**WORK REQUEST:**
Filter the data below, keeping only lines that contain "repository".
_ _ _ _
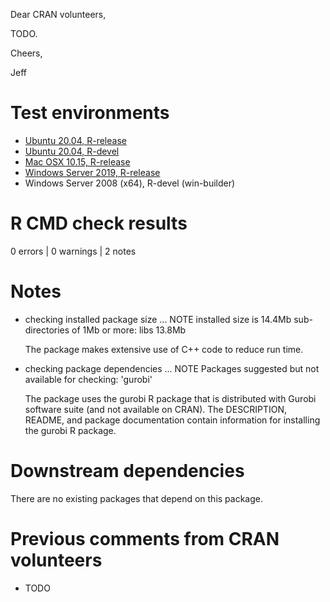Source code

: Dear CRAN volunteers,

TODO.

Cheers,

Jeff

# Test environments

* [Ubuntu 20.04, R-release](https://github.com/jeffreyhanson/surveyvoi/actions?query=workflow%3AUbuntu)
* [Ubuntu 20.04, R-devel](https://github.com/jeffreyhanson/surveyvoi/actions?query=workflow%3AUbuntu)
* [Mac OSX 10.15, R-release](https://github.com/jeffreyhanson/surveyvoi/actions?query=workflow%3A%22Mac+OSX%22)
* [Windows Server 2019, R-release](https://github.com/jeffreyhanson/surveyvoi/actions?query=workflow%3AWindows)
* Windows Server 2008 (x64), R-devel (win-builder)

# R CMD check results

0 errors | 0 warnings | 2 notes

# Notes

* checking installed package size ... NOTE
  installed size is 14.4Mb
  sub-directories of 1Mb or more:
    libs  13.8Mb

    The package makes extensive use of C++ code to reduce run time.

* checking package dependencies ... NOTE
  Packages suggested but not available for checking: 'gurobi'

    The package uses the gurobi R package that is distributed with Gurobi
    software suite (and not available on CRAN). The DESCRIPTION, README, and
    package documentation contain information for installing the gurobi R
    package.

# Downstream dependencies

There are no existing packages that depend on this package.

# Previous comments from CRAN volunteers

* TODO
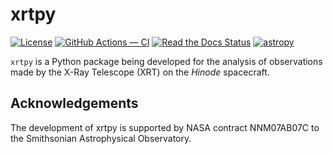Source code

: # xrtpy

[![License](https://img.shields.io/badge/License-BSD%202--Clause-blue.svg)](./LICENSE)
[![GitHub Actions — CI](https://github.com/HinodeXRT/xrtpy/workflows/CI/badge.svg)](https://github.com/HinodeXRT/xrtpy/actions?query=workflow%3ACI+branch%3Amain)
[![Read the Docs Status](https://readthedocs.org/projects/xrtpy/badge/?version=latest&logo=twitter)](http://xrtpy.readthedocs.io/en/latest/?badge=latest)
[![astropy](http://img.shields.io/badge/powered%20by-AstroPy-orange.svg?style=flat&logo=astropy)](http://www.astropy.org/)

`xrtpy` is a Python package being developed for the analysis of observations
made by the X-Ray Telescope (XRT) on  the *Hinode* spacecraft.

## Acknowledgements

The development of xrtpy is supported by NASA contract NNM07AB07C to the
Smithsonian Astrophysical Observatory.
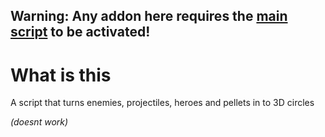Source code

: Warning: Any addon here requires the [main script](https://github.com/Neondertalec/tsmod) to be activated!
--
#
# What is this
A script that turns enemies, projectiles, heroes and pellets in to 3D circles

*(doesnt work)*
_ _ _ _
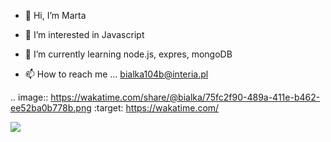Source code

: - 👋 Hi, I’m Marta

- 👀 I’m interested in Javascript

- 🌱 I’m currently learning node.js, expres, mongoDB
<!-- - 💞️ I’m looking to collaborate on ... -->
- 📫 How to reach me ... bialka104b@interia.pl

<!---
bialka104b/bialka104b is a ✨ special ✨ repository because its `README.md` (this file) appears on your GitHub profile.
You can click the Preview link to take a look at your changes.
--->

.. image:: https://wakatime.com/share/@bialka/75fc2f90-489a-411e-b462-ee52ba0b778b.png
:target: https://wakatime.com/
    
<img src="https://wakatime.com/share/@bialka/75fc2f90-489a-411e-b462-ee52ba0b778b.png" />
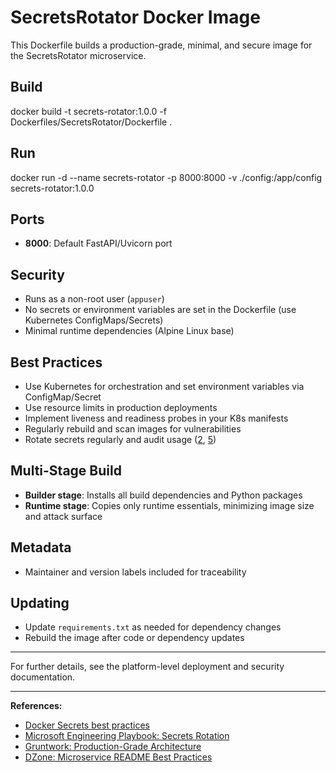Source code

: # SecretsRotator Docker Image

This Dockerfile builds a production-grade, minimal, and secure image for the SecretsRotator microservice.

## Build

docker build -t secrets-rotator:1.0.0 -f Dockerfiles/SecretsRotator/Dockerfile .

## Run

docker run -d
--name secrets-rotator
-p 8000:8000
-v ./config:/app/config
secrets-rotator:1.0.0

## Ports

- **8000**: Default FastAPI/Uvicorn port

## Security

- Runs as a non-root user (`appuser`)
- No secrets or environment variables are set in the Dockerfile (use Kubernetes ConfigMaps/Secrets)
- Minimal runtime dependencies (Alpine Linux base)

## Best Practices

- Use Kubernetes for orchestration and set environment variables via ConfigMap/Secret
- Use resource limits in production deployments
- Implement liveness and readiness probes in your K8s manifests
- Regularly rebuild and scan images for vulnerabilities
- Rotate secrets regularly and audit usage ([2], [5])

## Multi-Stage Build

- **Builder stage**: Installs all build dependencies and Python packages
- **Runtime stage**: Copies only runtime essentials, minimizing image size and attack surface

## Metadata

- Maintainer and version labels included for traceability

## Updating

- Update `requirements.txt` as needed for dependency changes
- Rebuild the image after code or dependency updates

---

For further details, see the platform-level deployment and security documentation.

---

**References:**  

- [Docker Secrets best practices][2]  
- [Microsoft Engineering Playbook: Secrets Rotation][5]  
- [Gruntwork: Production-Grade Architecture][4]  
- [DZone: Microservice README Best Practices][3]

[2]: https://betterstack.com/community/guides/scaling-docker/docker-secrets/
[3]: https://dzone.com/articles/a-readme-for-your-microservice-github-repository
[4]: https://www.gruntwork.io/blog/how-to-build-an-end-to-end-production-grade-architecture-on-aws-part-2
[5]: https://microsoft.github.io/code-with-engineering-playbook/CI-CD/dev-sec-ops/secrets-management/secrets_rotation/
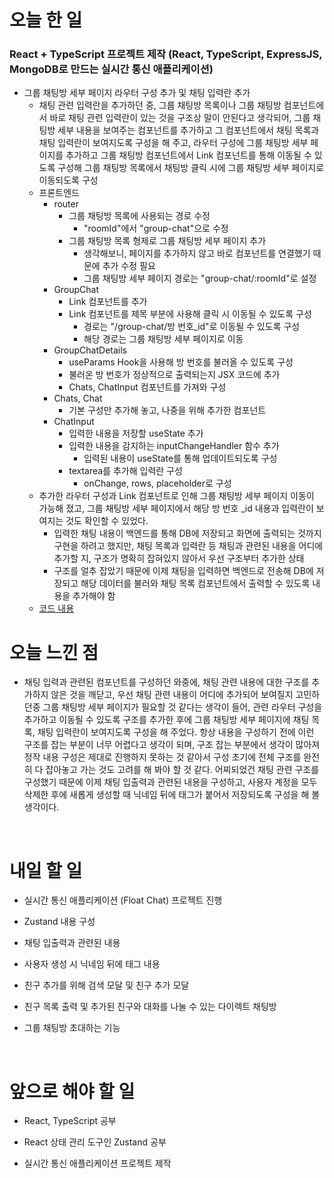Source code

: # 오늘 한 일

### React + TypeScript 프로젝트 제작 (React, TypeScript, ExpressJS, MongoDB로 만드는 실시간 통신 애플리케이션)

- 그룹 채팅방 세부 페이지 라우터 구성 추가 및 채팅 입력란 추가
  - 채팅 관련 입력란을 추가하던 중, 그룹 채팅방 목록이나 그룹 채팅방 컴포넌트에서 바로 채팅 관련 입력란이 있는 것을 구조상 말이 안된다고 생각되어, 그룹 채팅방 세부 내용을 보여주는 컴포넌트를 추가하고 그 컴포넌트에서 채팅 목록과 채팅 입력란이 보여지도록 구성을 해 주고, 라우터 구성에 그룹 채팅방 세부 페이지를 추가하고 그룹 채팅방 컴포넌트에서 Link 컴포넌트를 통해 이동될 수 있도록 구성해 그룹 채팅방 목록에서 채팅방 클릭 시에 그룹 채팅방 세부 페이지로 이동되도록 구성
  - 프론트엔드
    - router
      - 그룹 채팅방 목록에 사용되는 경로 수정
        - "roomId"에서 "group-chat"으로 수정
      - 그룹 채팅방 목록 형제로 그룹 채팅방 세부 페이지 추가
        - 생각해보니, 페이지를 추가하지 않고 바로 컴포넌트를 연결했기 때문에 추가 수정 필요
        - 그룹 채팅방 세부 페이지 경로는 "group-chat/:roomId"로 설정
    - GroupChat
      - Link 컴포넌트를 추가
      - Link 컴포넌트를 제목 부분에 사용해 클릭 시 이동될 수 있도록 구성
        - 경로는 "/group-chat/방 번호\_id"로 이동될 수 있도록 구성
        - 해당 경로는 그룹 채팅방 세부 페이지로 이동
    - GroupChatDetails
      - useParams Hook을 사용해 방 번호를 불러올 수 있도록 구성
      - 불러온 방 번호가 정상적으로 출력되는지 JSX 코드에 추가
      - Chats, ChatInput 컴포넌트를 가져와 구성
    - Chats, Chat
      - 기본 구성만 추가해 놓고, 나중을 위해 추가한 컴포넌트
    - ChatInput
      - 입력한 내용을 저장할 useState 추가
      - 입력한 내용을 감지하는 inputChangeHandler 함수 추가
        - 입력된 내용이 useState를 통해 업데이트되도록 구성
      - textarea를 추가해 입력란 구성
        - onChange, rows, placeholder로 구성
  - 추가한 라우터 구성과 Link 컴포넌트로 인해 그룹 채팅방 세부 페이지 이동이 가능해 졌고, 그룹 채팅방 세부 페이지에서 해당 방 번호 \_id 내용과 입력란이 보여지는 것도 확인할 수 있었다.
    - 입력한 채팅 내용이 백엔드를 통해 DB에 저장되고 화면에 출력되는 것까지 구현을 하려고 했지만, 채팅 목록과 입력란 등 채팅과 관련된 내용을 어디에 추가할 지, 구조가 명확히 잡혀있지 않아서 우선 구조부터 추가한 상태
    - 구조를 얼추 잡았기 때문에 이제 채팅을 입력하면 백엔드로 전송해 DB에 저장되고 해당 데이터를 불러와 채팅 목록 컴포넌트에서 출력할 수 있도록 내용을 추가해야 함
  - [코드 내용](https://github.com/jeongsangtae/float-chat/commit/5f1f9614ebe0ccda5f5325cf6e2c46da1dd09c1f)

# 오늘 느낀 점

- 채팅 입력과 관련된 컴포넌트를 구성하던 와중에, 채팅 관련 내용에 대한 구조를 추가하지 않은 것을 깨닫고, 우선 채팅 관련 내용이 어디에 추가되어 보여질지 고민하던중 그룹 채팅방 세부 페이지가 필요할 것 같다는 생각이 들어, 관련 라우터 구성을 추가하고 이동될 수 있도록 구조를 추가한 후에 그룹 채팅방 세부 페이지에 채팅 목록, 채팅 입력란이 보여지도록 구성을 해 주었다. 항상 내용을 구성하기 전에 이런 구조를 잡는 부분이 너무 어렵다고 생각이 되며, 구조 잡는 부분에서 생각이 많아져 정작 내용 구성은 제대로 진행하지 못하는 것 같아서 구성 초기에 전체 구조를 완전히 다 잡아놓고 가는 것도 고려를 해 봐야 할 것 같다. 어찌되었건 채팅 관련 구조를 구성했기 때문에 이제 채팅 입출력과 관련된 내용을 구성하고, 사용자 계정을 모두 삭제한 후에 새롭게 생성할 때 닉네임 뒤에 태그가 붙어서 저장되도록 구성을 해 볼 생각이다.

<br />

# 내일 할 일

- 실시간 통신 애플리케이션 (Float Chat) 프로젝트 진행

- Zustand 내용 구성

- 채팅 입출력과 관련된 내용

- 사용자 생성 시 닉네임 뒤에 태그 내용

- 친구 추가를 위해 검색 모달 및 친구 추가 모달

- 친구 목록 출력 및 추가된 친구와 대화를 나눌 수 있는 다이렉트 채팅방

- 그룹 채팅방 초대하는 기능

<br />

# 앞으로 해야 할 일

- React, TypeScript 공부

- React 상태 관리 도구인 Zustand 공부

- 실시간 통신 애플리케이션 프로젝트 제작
_ _ _ _
**RESPONSE:**
bialka104b/bialka104b is a ✨ special ✨ repository because its `README.md` (this file) appears on your GitHub profile.
[3]: https://dzone.com/articles/a-readme-for-your-microservice-github-repository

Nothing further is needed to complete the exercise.